START Records for this exercise

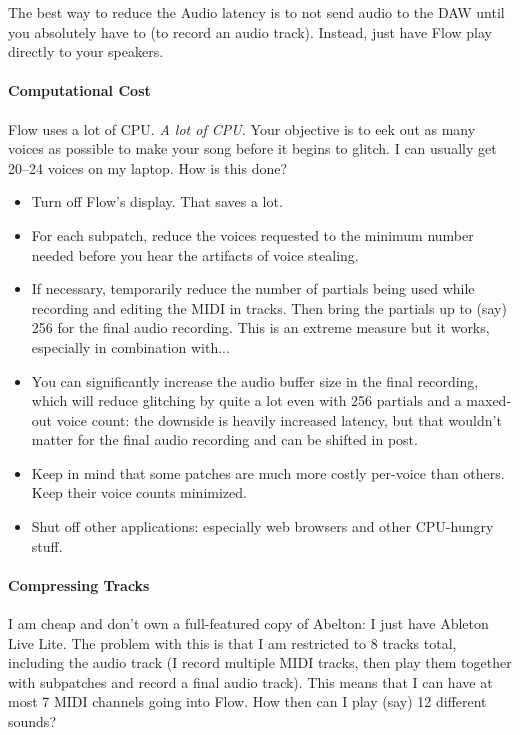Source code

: \documentclass{article}
\begin{document}
The best way to reduce the Audio latency is to not send audio to the DAW until you absolutely have to (to record an audio track).  Instead, just have Flow play directly to your speakers.

\paragraph{Computational Cost} Flow uses a lot of CPU.   {\it A lot of CPU.}   Your objective is to eek out as many voices as possible to make your song before it begins to glitch.  I can usually get 20--24 voices on my laptop.  How is this done?

\begin{itemize}
\item Turn off Flow's display.  That saves a lot.
\item For each subpatch, reduce the voices requested to the minimum number needed before you hear the artifacts of voice stealing. 
\item If necessary, temporarily reduce the number of partials being used while recording and editing the MIDI in tracks.  Then bring the partials up to (say) 256 for the final audio recording.  This is an extreme measure but it works, especially in combination with...
\item You can significantly increase the audio buffer size in the final recording, which will reduce glitching by quite a lot even with 256 partials and a maxed-out voice count: the downside is heavily increased latency, but that wouldn't matter for the final audio recording and can be shifted in post.
\item Keep in mind that some patches are much more costly per-voice than others.  Keep their voice counts minimized.
\item Shut off other applications: especially web browsers and other CPU-hungry stuff.
\end{itemize}

\paragraph{Compressing Tracks} I am cheap and don't own a full-featured copy of Abelton: I just have Ableton Live Lite.  The problem with this is that I am restricted to 8 tracks total, including the audio track (I record multiple MIDI tracks, then play them together with subpatches and record a final audio track).  This means that I can have at most 7 MIDI channels going into Flow.  How then can I play (say) 12 different sounds?
\end{document}

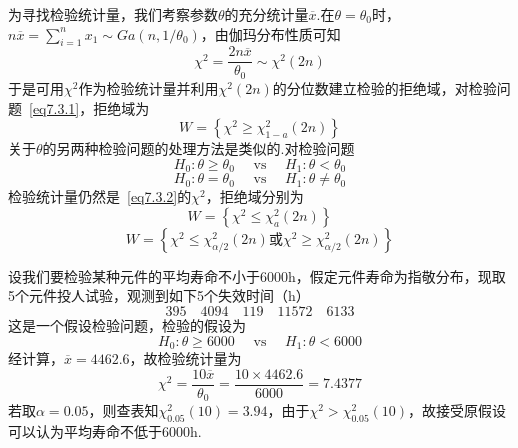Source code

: 为寻找检验统计量，我们考察参数$\theta$的充分统计量$\overline { x }$.在$\theta=\theta_{ 0 }$时，$n \overline { x } = \sum _ { i = 1 } ^ { n } x _ { 1 } \sim G a \left( n , 1 / \theta _ { 0 } \right)$，由伽玛分布性质可知
\begin{equation}\label{eq7.3.2}
\chi ^ { 2 } = \frac { 2 n \overline { x } } { \theta _ { 0 } } \sim \chi ^ { 2 } ( 2 n )
\end{equation}
于是可用$\chi ^ { 2 }$作为检验统计量并利用$\chi ^ { 2 }(2n)$的分位数建立检验的拒绝域，对检验问题~\ref{eq7.3.1}，拒绝域为
\begin{equation}\label{eq7.3.3}
W = \left\{ \chi ^ { 2 } \geq \chi _ { 1 - a } ^ { 2 } ( 2 n ) \right\}
\end{equation}
关于$\theta$的另两种检验问题的处理方法是类似的.对检验问题
\begin{equation}\label{eq7.3.4}
H _ { 0 } : \theta \geq \theta _ { 0 } \quad \text { vs } \quad H _ { 1 } : \theta < \theta _ { 0 }
\end{equation}
\begin{equation}\label{eq7.3.5}
H _ { 0 } : \theta = \theta _ { 0 } \quad \text { vs } \quad H _ { 1 } : \theta \ne  \theta _ { 0 }
\end{equation}
检验统计量仍然是~\ref{eq7.3.2}的$\chi ^ { 2 }$，拒绝域分别为
\begin{equation}\label{eq7.3.6}
W = \left\{ \chi ^ { 2 } \leq \chi _ { a } ^ { 2 } ( 2 n ) \right\}
\end{equation}
\begin{equation}\label{eq7.3.7}
W=\left\{\chi^2\leq\chi_{\alpha/2}^{2}\left(2n\right)\textrm{或}\chi^2\geq\chi_{\alpha/2}^{2}\left(2n\right)\right\}
\end{equation}
\begin{example}\label{exam7.3.1}
	设我们要检验某种元件的平均寿命不小于6000h，假定元件寿命为指敬分布，现取5个元件投人试验，观测到如下5个失效时间（h）
	\[395 \quad 4094 \quad 119 \quad 11572 \quad 6133\]
	这是一个假设检验问题，检验的假设为
	\[H _ { 0 } : \theta \geq 6000 \quad \text { vs } \quad H _ { 1 } : \theta < 6000\]
	经计算，$\overline{ x }=4462.6$，故检验统计量为
	\[\chi ^ { 2 } = \frac { 10 \overline { x } } { \theta _ { 0 } } = \frac { 10 \times 4462.6 } { 6000 } = 7.4377\]
	若取$\alpha = 0.05$，则查表知$\chi _ { 0.05 } ^ { 2 } ( 10 ) = 3.94$，由于$\chi^{2}>\chi _ { 0.05 } ^ { 2 } ( 10 ) $，故接受原假设可以认为平均寿命不低于6000h.
\end{example}
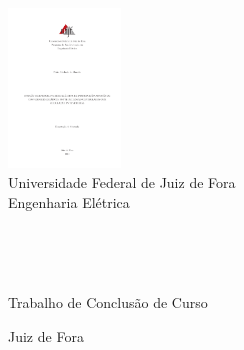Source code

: \thispagestyle{empty}
\begin{center}

\includegraphics[width=3.0cm]{./logos/ufjf_logo}\\
\medskip
Universidade Federal de  Juiz de Fora\\
Engenharia Elétrica

\vfill

\Autor\\

\vfill


\TITULO\\

\vfill

Trabalho de Conclusão de Curso\\

\vfill

Juiz de Fora\\
\Ano\\

\end{center}
\newpage
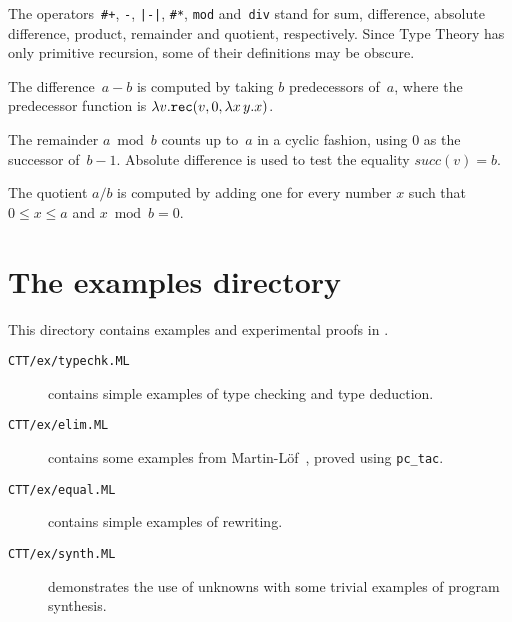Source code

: The operators~\verb'#+', \verb'-', \verb'|-|', \verb'#*', \verb'mod'
and~\verb'div' stand for sum, difference, absolute difference, product,
remainder and quotient, respectively.  Since Type Theory has only primitive
recursion, some of their definitions may be obscure.  

The difference~$a-b$ is computed by taking $b$ predecessors of~$a$, where
the predecessor function is $\lambda v. {\tt rec}(v, 0, \lambda x\,y.x)$.

The remainder $a\bmod b$ counts up to~$a$ in a cyclic fashion, using 0
as the successor of~$b-1$.  Absolute difference is used to test the
equality $succ(v)=b$.

The quotient $a/b$ is computed by adding one for every number $x$
such that $0\leq x \leq a$ and $x\bmod b = 0$.



\section{The examples directory}
This directory contains examples and experimental proofs in {\CTT}.
\begin{description}
\item[{\tt CTT/ex/typechk.ML}]
contains simple examples of type checking and type deduction.

\item[{\tt CTT/ex/elim.ML}]
contains some examples from Martin-L\"of~\cite{martinlof84}, proved using 
{\tt pc_tac}.

\item[{\tt CTT/ex/equal.ML}]
contains simple examples of rewriting.

\item[{\tt CTT/ex/synth.ML}]
demonstrates the use of unknowns with some trivial examples of program
synthesis. 
\end{description}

END Records for this exercise

The problem — Print each entry precisely as written; the pictures stay out.

Answer to this problem —
Source code

: \documentclass{article}
\begin{document}
The best way to reduce the Audio latency is to not send audio to the DAW until you absolutely have to (to record an audio track).  Instead, just have Flow play directly to your speakers.

\paragraph{Computational Cost} Flow uses a lot of CPU.   {\it A lot of CPU.}   Your objective is to eek out as many voices as possible to make your song before it begins to glitch.  I can usually get 20--24 voices on my laptop.  How is this done?

\begin{itemize}
\item Turn off Flow's display.  That saves a lot.
\item For each subpatch, reduce the voices requested to the minimum number needed before you hear the artifacts of voice stealing. 
\item If necessary, temporarily reduce the number of partials being used while recording and editing the MIDI in tracks.  Then bring the partials up to (say) 256 for the final audio recording.  This is an extreme measure but it works, especially in combination with...
\item You can significantly increase the audio buffer size in the final recording, which will reduce glitching by quite a lot even with 256 partials and a maxed-out voice count: the downside is heavily increased latency, but that wouldn't matter for the final audio recording and can be shifted in post.
\item Keep in mind that some patches are much more costly per-voice than others.  Keep their voice counts minimized.
\item Shut off other applications: especially web browsers and other CPU-hungry stuff.
\end{itemize}

\paragraph{Compressing Tracks} I am cheap and don't own a full-featured copy of Abelton: I just have Ableton Live Lite.  The problem with this is that I am restricted to 8 tracks total, including the audio track (I record multiple MIDI tracks, then play them together with subpatches and record a final audio track).  This means that I can have at most 7 MIDI channels going into Flow.  How then can I play (say) 12 different sounds?
\end{document}

Source code

: 为寻找检验统计量，我们考察参数$\theta$的充分统计量$\overline { x }$.在$\theta=\theta_{ 0 }$时，$n \overline { x } = \sum _ { i = 1 } ^ { n } x _ { 1 } \sim G a \left( n , 1 / \theta _ { 0 } \right)$，由伽玛分布性质可知
\begin{equation}\label{eq7.3.2}
\chi ^ { 2 } = \frac { 2 n \overline { x } } { \theta _ { 0 } } \sim \chi ^ { 2 } ( 2 n )
\end{equation}
于是可用$\chi ^ { 2 }$作为检验统计量并利用$\chi ^ { 2 }(2n)$的分位数建立检验的拒绝域，对检验问题~\ref{eq7.3.1}，拒绝域为
\begin{equation}\label{eq7.3.3}
W = \left\{ \chi ^ { 2 } \geq \chi _ { 1 - a } ^ { 2 } ( 2 n ) \right\}
\end{equation}
关于$\theta$的另两种检验问题的处理方法是类似的.对检验问题
\begin{equation}\label{eq7.3.4}
H _ { 0 } : \theta \geq \theta _ { 0 } \quad \text { vs } \quad H _ { 1 } : \theta < \theta _ { 0 }
\end{equation}
\begin{equation}\label{eq7.3.5}
H _ { 0 } : \theta = \theta _ { 0 } \quad \text { vs } \quad H _ { 1 } : \theta \ne  \theta _ { 0 }
\end{equation}
检验统计量仍然是~\ref{eq7.3.2}的$\chi ^ { 2 }$，拒绝域分别为
\begin{equation}\label{eq7.3.6}
W = \left\{ \chi ^ { 2 } \leq \chi _ { a } ^ { 2 } ( 2 n ) \right\}
\end{equation}
\begin{equation}\label{eq7.3.7}
W=\left\{\chi^2\leq\chi_{\alpha/2}^{2}\left(2n\right)\textrm{或}\chi^2\geq\chi_{\alpha/2}^{2}\left(2n\right)\right\}
\end{equation}
\begin{example}\label{exam7.3.1}
	设我们要检验某种元件的平均寿命不小于6000h，假定元件寿命为指敬分布，现取5个元件投人试验，观测到如下5个失效时间（h）
	\[395 \quad 4094 \quad 119 \quad 11572 \quad 6133\]
	这是一个假设检验问题，检验的假设为
	\[H _ { 0 } : \theta \geq 6000 \quad \text { vs } \quad H _ { 1 } : \theta < 6000\]
	经计算，$\overline{ x }=4462.6$，故检验统计量为
	\[\chi ^ { 2 } = \frac { 10 \overline { x } } { \theta _ { 0 } } = \frac { 10 \times 4462.6 } { 6000 } = 7.4377\]
	若取$\alpha = 0.05$，则查表知$\chi _ { 0.05 } ^ { 2 } ( 10 ) = 3.94$，由于$\chi^{2}>\chi _ { 0.05 } ^ { 2 } ( 10 ) $，故接受原假设可以认为平均寿命不低于6000h.
\end{example}
Source code

: \thispagestyle{empty}
\begin{center}

\includegraphics[width=3.0cm]{./logos/ufjf_logo}\\
\medskip
Universidade Federal de  Juiz de Fora\\
Engenharia Elétrica

\vfill

\Autor\\

\vfill


\TITULO\\

\vfill

Trabalho de Conclusão de Curso\\

\vfill

Juiz de Fora\\
\Ano\\

\end{center}
\newpage
Source code

: The operators~\verb'#+', \verb'-', \verb'|-|', \verb'#*', \verb'mod'
and~\verb'div' stand for sum, difference, absolute difference, product,
remainder and quotient, respectively.  Since Type Theory has only primitive
recursion, some of their definitions may be obscure.  

The difference~$a-b$ is computed by taking $b$ predecessors of~$a$, where
the predecessor function is $\lambda v. {\tt rec}(v, 0, \lambda x\,y.x)$.

The remainder $a\bmod b$ counts up to~$a$ in a cyclic fashion, using 0
as the successor of~$b-1$.  Absolute difference is used to test the
equality $succ(v)=b$.

The quotient $a/b$ is computed by adding one for every number $x$
such that $0\leq x \leq a$ and $x\bmod b = 0$.



\section{The examples directory}
This directory contains examples and experimental proofs in {\CTT}.
\begin{description}
\item[{\tt CTT/ex/typechk.ML}]
contains simple examples of type checking and type deduction.

\item[{\tt CTT/ex/elim.ML}]
contains some examples from Martin-L\"of~\cite{martinlof84}, proved using 
{\tt pc_tac}.

\item[{\tt CTT/ex/equal.ML}]
contains simple examples of rewriting.

\item[{\tt CTT/ex/synth.ML}]
demonstrates the use of unknowns with some trivial examples of program
synthesis. 
\end{description}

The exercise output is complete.